Saved data entries

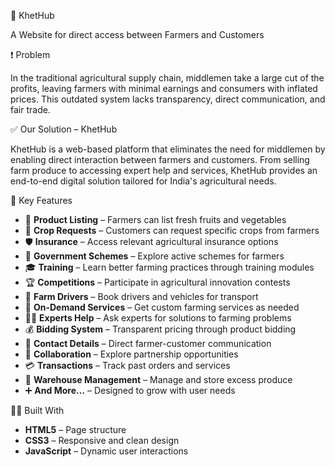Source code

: 🌾 KhetHub

A Website for direct access between Farmers and Customers

❗ Problem

In the traditional agricultural supply chain, middlemen take a large cut of the profits, leaving farmers with minimal earnings and consumers with inflated prices.
This outdated system lacks transparency, direct communication, and fair trade.

✅ Our Solution – KhetHub

KhetHub is a web-based platform that eliminates the need for middlemen by enabling direct interaction between farmers and customers.
From selling farm produce to accessing expert help and services, KhetHub provides an end-to-end digital solution tailored for India's agricultural needs.

🌟 Key Features

- 🛒 **Product Listing** – Farmers can list fresh fruits and vegetables
- 📩 **Crop Requests** – Customers can request specific crops from farmers
- 🛡️ **Insurance** – Access relevant agricultural insurance options
- 📜 **Government Schemes** – Explore active schemes for farmers
- 🎓 **Training** – Learn better farming practices through training modules
- 🏆 **Competitions** – Participate in agricultural innovation contests
- 🚜 **Farm Drivers** – Book drivers and vehicles for transport
- 🔧 **On-Demand Services** – Get custom farming services as needed
- 👨‍🌾 **Experts Help** – Ask experts for solutions to farming problems
- 💰 **Bidding System** – Transparent pricing through product bidding
- 📇 **Contact Details** – Direct farmer-customer communication
- 🤝 **Collaboration** – Explore partnership opportunities
- 💳 **Transactions** – Track past orders and services
- 🏬 **Warehouse Management** – Manage and store excess produce
- ➕ **And More…** – Designed to grow with user needs

🧑‍💻 Built With

- **HTML5** – Page structure
- **CSS3** – Responsive and clean design
- **JavaScript** – Dynamic user interactions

TASK BRIEF: Starting at the line above that contains "This outdated system", write out each line exactly until the line that contains "KhetHub is a" has been written, and stop there.

TASK OUTPUT:
This outdated system lacks transparency, direct communication, and fair trade.

✅ Our Solution – KhetHub

KhetHub is a web-based platform that eliminates the need for middlemen by enabling direct interaction between farmers and customers.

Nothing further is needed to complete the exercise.